By Maggie Marshall
I’m crying right now.
I spent a week with a friend who has dementia. She was a vibrant, energetic, super intelligent woman, who used to be a terrific teacher. And now she can’t remember for two minutes what is happening today, or where she put something, or what she just asked you. Whose is this? What is this for? What show are we watching?
It’s not just that I had to keep repeating. It is watching the tension, the energy of trying to figure things out, the fact that she knows she is losing it. She paces back and forth to check things, to read her journal where she has written everything that is happening.
I notice that the focus that she had in more lucid times is still the one that bleeds through now. What can I get you for supper? She was the nurturer, the caregiver, the feeder of all kinds of food. She lived loud and big.

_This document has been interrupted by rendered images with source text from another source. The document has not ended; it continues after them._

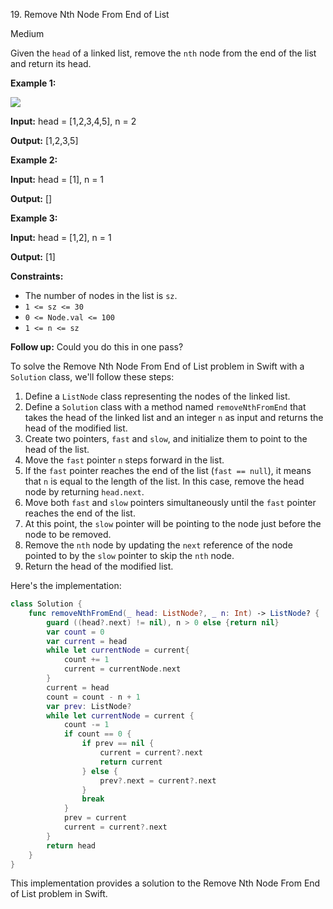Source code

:19\. Remove Nth Node From End of List

Medium

Given the `head` of a linked list, remove the `nth` node from the end of the list and return its head.

**Example 1:**

![](https://assets.leetcode.com/uploads/2020/10/03/remove_ex1.jpg)

**Input:** head = [1,2,3,4,5], n = 2

**Output:** [1,2,3,5] 

**Example 2:**

**Input:** head = [1], n = 1

**Output:** [] 

**Example 3:**

**Input:** head = [1,2], n = 1

**Output:** [1] 

**Constraints:**

*   The number of nodes in the list is `sz`.
*   `1 <= sz <= 30`
*   `0 <= Node.val <= 100`
*   `1 <= n <= sz`

**Follow up:** Could you do this in one pass?

To solve the Remove Nth Node From End of List problem in Swift with a `Solution` class, we'll follow these steps:

1. Define a `ListNode` class representing the nodes of the linked list.
2. Define a `Solution` class with a method named `removeNthFromEnd` that takes the head of the linked list and an integer `n` as input and returns the head of the modified list.
3. Create two pointers, `fast` and `slow`, and initialize them to point to the head of the list.
4. Move the `fast` pointer `n` steps forward in the list.
5. If the `fast` pointer reaches the end of the list (`fast == null`), it means that `n` is equal to the length of the list. In this case, remove the head node by returning `head.next`.
6. Move both `fast` and `slow` pointers simultaneously until the `fast` pointer reaches the end of the list.
7. At this point, the `slow` pointer will be pointing to the node just before the node to be removed.
8. Remove the `nth` node by updating the `next` reference of the node pointed to by the `slow` pointer to skip the `nth` node.
9. Return the head of the modified list.

Here's the implementation:

```swift
class Solution {
    func removeNthFromEnd(_ head: ListNode?, _ n: Int) -> ListNode? {        
        guard ((head?.next) != nil), n > 0 else {return nil}        
        var count = 0
        var current = head        
        while let currentNode = current{
            count += 1
            current = currentNode.next
        }        
        current = head
        count = count - n + 1      
        var prev: ListNode?        
        while let currentNode = current {            
            count -= 1            
            if count == 0 {            
                if prev == nil {
                    current = current?.next
                    return current
                } else {
                    prev?.next = current?.next
                }
                break
            }            
            prev = current
            current = current?.next            
        }        
        return head        
    }
}
```

This implementation provides a solution to the Remove Nth Node From End of List problem in Swift.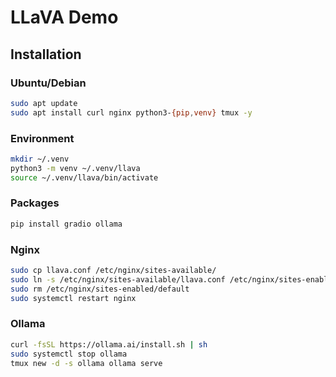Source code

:# LLaVA Demo

## Installation

### Ubuntu/Debian

```bash
sudo apt update
sudo apt install curl nginx python3-{pip,venv} tmux -y
```

### Environment

```bash
mkdir ~/.venv
python3 -m venv ~/.venv/llava
source ~/.venv/llava/bin/activate
```

### Packages

```bash
pip install gradio ollama
```

### Nginx

```bash
sudo cp llava.conf /etc/nginx/sites-available/
sudo ln -s /etc/nginx/sites-available/llava.conf /etc/nginx/sites-enabled/
sudo rm /etc/nginx/sites-enabled/default
sudo systemctl restart nginx
```

### Ollama

```bash
curl -fsSL https://ollama.ai/install.sh | sh
sudo systemctl stop ollama
tmux new -d -s ollama ollama serve
```
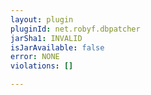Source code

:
 ```yaml
---
layout: plugin
pluginId: net.robyf.dbpatcher
jarSha1: INVALID
isJarAvailable: false
error: NONE
violations: []

---
```

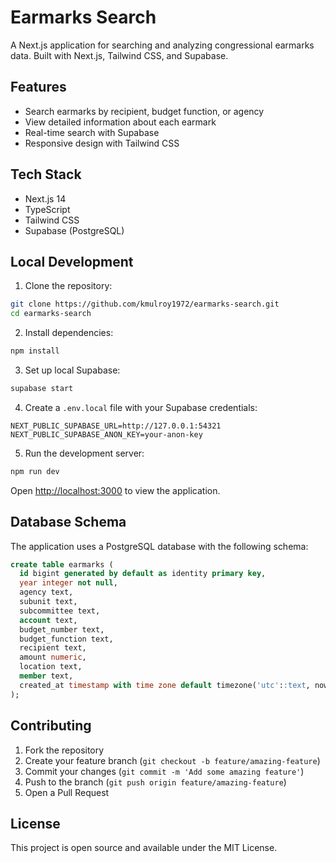 # Earmarks Search

A Next.js application for searching and analyzing congressional earmarks data. Built with Next.js, Tailwind CSS, and Supabase.

## Features

- Search earmarks by recipient, budget function, or agency
- View detailed information about each earmark
- Real-time search with Supabase
- Responsive design with Tailwind CSS

## Tech Stack

- Next.js 14
- TypeScript
- Tailwind CSS
- Supabase (PostgreSQL)

## Local Development

1. Clone the repository:
```bash
git clone https://github.com/kmulroy1972/earmarks-search.git
cd earmarks-search
```

2. Install dependencies:
```bash
npm install
```

3. Set up local Supabase:
```bash
supabase start
```

4. Create a `.env.local` file with your Supabase credentials:
```
NEXT_PUBLIC_SUPABASE_URL=http://127.0.0.1:54321
NEXT_PUBLIC_SUPABASE_ANON_KEY=your-anon-key
```

5. Run the development server:
```bash
npm run dev
```

Open [http://localhost:3000](http://localhost:3000) to view the application.

## Database Schema

The application uses a PostgreSQL database with the following schema:

```sql
create table earmarks (
  id bigint generated by default as identity primary key,
  year integer not null,
  agency text,
  subunit text,
  subcommittee text,
  account text,
  budget_number text,
  budget_function text,
  recipient text,
  amount numeric,
  location text,
  member text,
  created_at timestamp with time zone default timezone('utc'::text, now()) not null
);
```

## Contributing

1. Fork the repository
2. Create your feature branch (`git checkout -b feature/amazing-feature`)
3. Commit your changes (`git commit -m 'Add some amazing feature'`)
4. Push to the branch (`git push origin feature/amazing-feature`)
5. Open a Pull Request

## License

This project is open source and available under the MIT License.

I also have a childhood friend with dementia. She is in a care home. She used to obsess about the care of her mother and work. My recent call with her sounded like a business call, when her language made sense. Her mother is almost 100 years old and has dementia too. She is isolated in another care home and they have not seen each other in over a year.

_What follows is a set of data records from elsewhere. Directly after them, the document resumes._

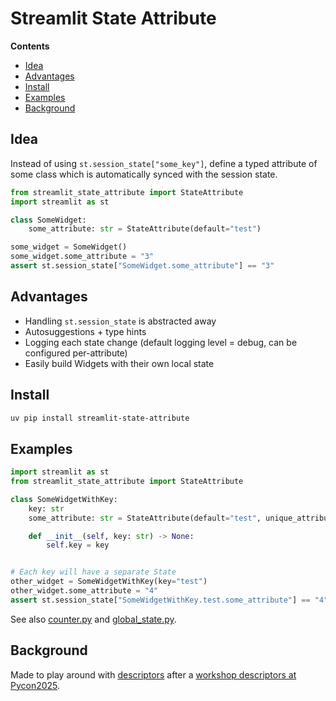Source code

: # Streamlit State Attribute

<!-- START doctoc generated TOC please keep comment here to allow auto update -->
<!-- DON'T EDIT THIS SECTION, INSTEAD RE-RUN doctoc TO UPDATE -->
**Contents**

- [Idea](#idea)
- [Advantages](#advantages)
- [Install](#install)
- [Examples](#examples)
- [Background](#background)

<!-- END doctoc generated TOC please keep comment here to allow auto update -->

## Idea
Instead of using `st.session_state["some_key"]`, define a typed attribute of some class which is automatically synced
with the session state.

```python
from streamlit_state_attribute import StateAttribute
import streamlit as st

class SomeWidget:
    some_attribute: str = StateAttribute(default="test")

some_widget = SomeWidget()
some_widget.some_attribute = "3"
assert st.session_state["SomeWidget.some_attribute"] == "3"
```

## Advantages
 * Handling `st.session_state` is abstracted away
 * Autosuggestions + type hints
 * Logging each state change (default logging level = debug, can be configured per-attribute)
 * Easily build Widgets with their own local state

## Install
```bash
uv pip install streamlit-state-attribute
```

## Examples
```python
import streamlit as st
from streamlit_state_attribute import StateAttribute

class SomeWidgetWithKey:
    key: str
    some_attribute: str = StateAttribute(default="test", unique_attribute="key")

    def __init__(self, key: str) -> None:
        self.key = key


# Each key will have a separate State
other_widget = SomeWidgetWithKey(key="test")
other_widget.some_attribute = "4"
assert st.session_state["SomeWidgetWithKey.test.some_attribute"] == "4"
```
See also [counter.py](src/examples/counter.py) and [global_state.py](src/examples/counter.py).

## Background
Made to play around with [descriptors](https://docs.python.org/3/howto/descriptor.html) after a [workshop descriptors
at Pycon2025](https://pretalx.com/pyconde-pydata-2025/talk/WJPEQH/).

Now I am back in my own space and I need to rest and integrate. What is this all about? How does it relate to society and spirit? Or does it?
Dementia Fears and Behaviours
Dementia can be explained by nerve and blood vessel damage, but that is only part of the story. What caused that deterioration on a thought or emotional level?

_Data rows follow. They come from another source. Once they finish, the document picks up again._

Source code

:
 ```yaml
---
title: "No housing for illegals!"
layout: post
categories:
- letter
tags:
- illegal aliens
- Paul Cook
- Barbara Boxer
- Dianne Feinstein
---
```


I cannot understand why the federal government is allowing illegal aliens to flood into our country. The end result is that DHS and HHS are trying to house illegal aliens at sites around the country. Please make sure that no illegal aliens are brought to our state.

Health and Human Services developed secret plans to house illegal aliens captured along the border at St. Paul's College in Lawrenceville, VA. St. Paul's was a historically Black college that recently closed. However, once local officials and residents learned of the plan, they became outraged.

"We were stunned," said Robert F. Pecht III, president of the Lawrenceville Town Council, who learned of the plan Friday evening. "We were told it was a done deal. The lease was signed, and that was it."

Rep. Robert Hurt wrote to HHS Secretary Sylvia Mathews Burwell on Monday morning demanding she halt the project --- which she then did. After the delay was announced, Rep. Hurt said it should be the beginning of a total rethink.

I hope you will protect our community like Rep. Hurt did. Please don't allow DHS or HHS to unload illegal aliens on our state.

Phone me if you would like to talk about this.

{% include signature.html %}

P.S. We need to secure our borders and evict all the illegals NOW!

Some say it is because there is something we haven’t faced, some trauma perhaps. My dad developed Parkinson’s and dementia after being bullied at work and forced into early retirement.
Usually dementia occurs in the elderly. They have gone from a kind of power in the external world to retirement. The children may have left home. They may feel worthless, useless or have a fear of survival, financial or otherwise. They might fear being alone. So many elderly are alone and institutionalized. They may fear losing control and becoming dependent.
They may have had poor boundaries and did not develop their inner authority, so feel robbed of their time, energy and love. They can become like a child with a need to be looked after, a desire to go back to the past to be cared for and loved. It may also be a form of control – please take care of me.
Suppressed rage from the traumas and abuses they have endured, or from times they have not expressed their inner selves, may make its appearance. Emotions are now allowed. They don’t have to be “nice” anymore.
They fear what lies ahead – changes in health, transition and death.
They refuse to see the world as it is.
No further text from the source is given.